Everyone is excited about ‘big data’ being THE NEXT BIG THING!
What does it really mean to everyday business?
The most regularly used definition of big data is:
Big data is a collection of data sets so large and complex that it becomes difficult to process using on-hand database management tools or traditional data processing applications.
But that isn’t much help!
These days information comes from everywhere: data flows in from sensors used to gather climate information, posts to social media sites, digital pictures and videos posted online, transaction records of online purchases, and from cell phone GPS signals to name a few. The collection and storage of information is increasing at an exponential rate and 85% of the data in the world today has been created in the last two years alone – data is getting bigger.
This is an IBM schematic on where big data comes from:
So, what is big data really?
In very simple terms big data is any block of information that is too big for your computer to handle as it is!
Considering it a little differently; billions of computers all over the world are collecting information line by line, field by field input by input – and saving all these values in massive data tables with rows and columns. These data tables form the basis of what is known as big data – they have become too big to look at as a whole and so are now known collectively as “Big Data”.
Obviously the context of what constitutes Big Data is a bit subjective, and hence the general confusion as to what big data is… for an SME this definition includes any amount of data that is bigger than say excel can manage; but for a university or IBM with massive processing power, it is a much larger set of information. To make it even harder to pin down Big data sizes are a constantly moving target with improvements in technology capability and the ability to handle lots of information.

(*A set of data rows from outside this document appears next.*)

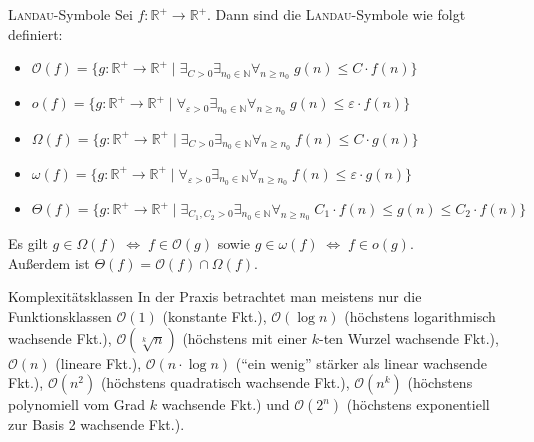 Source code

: \begin{Def}{\textsc{Landau}-Symbole}
    Sei $f: \mathbb{R}^+ \rightarrow \mathbb{R}^+$.
    Dann sind die \textsc{Landau}-Symbole wie folgt definiert:
    \begin{itemize}
        \item $\mathcal{O}(f) =
        \{g: \mathbb{R}^+ \rightarrow \mathbb{R}^+ \;|\;
        \exists_{C > 0} \exists_{n_0 \in \mathbb{N}}
        \forall_{n \ge n_0}\; g(n) \le C \cdot f(n)\}$
        
        \item $o(f) =
        \{g: \mathbb{R}^+ \rightarrow \mathbb{R}^+ \;|\;
        \forall_{\varepsilon > 0} \exists_{n_0 \in \mathbb{N}}
        \forall_{n \ge n_0}\; g(n) \le \varepsilon \cdot f(n)\}$
        
        \item $\Omega(f) =
        \{g: \mathbb{R}^+ \rightarrow \mathbb{R}^+ \;|\;
        \exists_{C > 0} \exists_{n_0 \in \mathbb{N}}
        \forall_{n \ge n_0}\; f(n) \le C \cdot g(n)\}$
        
        \item $\omega(f) =
        \{g: \mathbb{R}^+ \rightarrow \mathbb{R}^+ \;|\;
        \forall_{\varepsilon > 0} \exists_{n_0 \in \mathbb{N}}
        \forall_{n \ge n_0}\; f(n) \le \varepsilon \cdot g(n)\}$
        
        \item $\Theta(f) =
        \{g: \mathbb{R}^+ \rightarrow \mathbb{R}^+ \;|\;
        \exists_{C_1, C_2 > 0} \exists_{n_0 \in \mathbb{N}}
        \forall_{n \ge n_0}\; C_1 \cdot f(n) \le g(n) \le C_2 \cdot f(n)\}$
    \end{itemize}
    Es gilt $g \in \Omega(f) \;\Leftrightarrow\; f \in \mathcal{O}(g)$
    sowie $g \in \omega(f) \;\Leftrightarrow\; f \in o(g)$. \\
    Außerdem ist $\Theta(f) = \mathcal{O}(f) \cap \Omega(f)$.
\end{Def}

\begin{Def}{Komplexitätsklassen}
    In der Praxis betrachtet man meistens nur die Funktionsklassen
    $\mathcal{O}(1)$ (konstante Fkt.),
    $\mathcal{O}(\log n)$ (höchstens logarithmisch wachsende Fkt.),
    $\mathcal{O}(\sqrt[k]{n})$ (höchstens mit einer $k$-ten Wurzel wachsende
    Fkt.),
    $\mathcal{O}(n)$ (lineare Fkt.),
    $\mathcal{O}(n \cdot \log n)$ ("`ein wenig"' stärker als linear wachsende
    Fkt.),
    $\mathcal{O}(n^2)$ (höchstens quadratisch wachsende Fkt.),
    $\mathcal{O}(n^k)$ (höchstens polynomiell vom Grad $k$ wachsende Fkt.) und
    $\mathcal{O}(2^n)$ (höchstens exponentiell zur Basis 2 wachsende Fkt.).
\end{Def}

How good are your reports – is it time for a check?
This trend to super large data sets, instead of multiple smaller more accessible tables, has arisen because by putting everything in one spot, there are more ways to cross reference the information – slicing and dicing in more ways is easier to do when you start with a bigger block in the first place.
i.e. the more columns you have then the longer each of the rows becomes… therefore there is additional information to interrogate, cross-reference, report on and analyse.
I think this graphic is a really nice summation:
Consequently, because it is so BIG – the challenges around big data include capture, curation, storage, search, sharing, transfer, and analysis.
We have an overwhelming number of bits of information locked up in tables so big they can’t open – what now?
Amassing huge numbers of variables in one spot allows correlations to be found:
* determine quality of research
* link legal citations
* determine real-time roadway traffic conditions
However, don’t expect too much of Big Data itself. It is, after all only “data” – values of qualitative or quantitative variables, belonging to a set of items.
Using Big Data requires four key steps:
- defining – clarifying what decisions need to be made and therefore what is to be investigated
- querying – isolate a sub-set of data to be investigated
- reporting – creating and providing the subset from the database
- analysis – review and extrapolation as to causes and future impacts etc.
The process of using Big Data, as well as the skill of the analyst, combined with the expectations of the audience and owners all combine to how useful it is; whether it provides just more data or whether it enables decisions.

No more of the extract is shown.